BirdSpace
Living in London, our acoustic environment is on an endless loop, aeroplanes on the flight path create noise which is constant, and always in the background. There has been an abundance of scientific research confirming a subtle, yet harmful psychological effects of airplane noise towards human beings.
BirdSpace is an attempt to change our aural perception of aeroplane noise in a more whimsical, biophillic way, particularly through the use of bird songs; naturally found sounds make traffic noise more tolerable, and make people feel less crowded. As a result, this project addresses these two themes by creating a multi speaker sound installation in the form of data sonification and augmented environment, allowing the audience to hear bird songs from the departure city of the airplane. By merging two datasets; xeno canto, an online archive of bird recordings, and plane aware.net, a source for live aviation traffic– we can map out cities with its own soundtrack of bird songs. The installation consists of six speakers, which are strategically placed in a circle so that the listener would be able to experience the sculptural soundscapes of birds species simultaneously from different cities. Each speaker, representing a different city, is controlled via a Raspberry Pi running a custom Python script that converts airplane traffic to bird songs.
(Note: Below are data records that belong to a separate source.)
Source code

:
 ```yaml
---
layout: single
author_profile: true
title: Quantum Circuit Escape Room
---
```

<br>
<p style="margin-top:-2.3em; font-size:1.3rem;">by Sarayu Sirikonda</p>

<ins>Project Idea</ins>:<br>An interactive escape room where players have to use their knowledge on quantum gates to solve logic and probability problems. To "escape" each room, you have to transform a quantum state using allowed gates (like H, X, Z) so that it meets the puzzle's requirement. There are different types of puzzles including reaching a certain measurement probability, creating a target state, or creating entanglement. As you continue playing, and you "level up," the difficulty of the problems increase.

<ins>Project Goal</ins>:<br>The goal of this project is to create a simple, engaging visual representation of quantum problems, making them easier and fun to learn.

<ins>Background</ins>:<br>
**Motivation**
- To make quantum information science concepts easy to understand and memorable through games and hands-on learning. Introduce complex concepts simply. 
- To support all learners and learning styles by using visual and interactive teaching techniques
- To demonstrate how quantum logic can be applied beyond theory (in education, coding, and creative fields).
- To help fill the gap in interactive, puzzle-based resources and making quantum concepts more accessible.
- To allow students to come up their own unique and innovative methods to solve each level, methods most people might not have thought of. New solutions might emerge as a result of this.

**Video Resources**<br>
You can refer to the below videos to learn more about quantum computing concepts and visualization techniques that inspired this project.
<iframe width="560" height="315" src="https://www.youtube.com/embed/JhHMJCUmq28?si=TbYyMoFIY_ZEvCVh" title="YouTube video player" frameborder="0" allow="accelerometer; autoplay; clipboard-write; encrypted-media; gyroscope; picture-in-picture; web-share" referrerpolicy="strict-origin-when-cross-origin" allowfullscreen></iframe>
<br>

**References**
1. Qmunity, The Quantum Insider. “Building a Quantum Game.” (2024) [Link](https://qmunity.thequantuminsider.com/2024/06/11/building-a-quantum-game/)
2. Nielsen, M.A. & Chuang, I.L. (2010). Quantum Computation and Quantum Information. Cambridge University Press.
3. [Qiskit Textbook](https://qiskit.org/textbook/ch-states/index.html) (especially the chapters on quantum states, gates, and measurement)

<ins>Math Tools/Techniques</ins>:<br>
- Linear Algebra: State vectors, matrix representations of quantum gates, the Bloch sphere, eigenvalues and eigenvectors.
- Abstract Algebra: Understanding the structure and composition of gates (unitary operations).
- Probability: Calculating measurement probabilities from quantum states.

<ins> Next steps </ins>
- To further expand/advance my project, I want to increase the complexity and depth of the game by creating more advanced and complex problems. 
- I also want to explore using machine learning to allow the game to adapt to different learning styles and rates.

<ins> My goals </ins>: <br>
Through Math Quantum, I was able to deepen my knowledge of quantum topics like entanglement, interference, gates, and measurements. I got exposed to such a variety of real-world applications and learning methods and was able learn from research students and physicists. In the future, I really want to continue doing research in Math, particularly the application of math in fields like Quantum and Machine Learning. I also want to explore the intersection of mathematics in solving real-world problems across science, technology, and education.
Enabling the audience to move throughout the space allows them to be intimately connected with the variety of bird species flying over different cities. Depending on the time of day, it also reveals the piece of the soundscape as an evolving, changing construct as it is never the same accumulation of sounds. BirdSpace is the conduit for that experience, bringing people into contact with airplanes as they move above us in the skies as if their birds, in order to inform the creation of restorative experiences in our increasingly airplane noise filled world.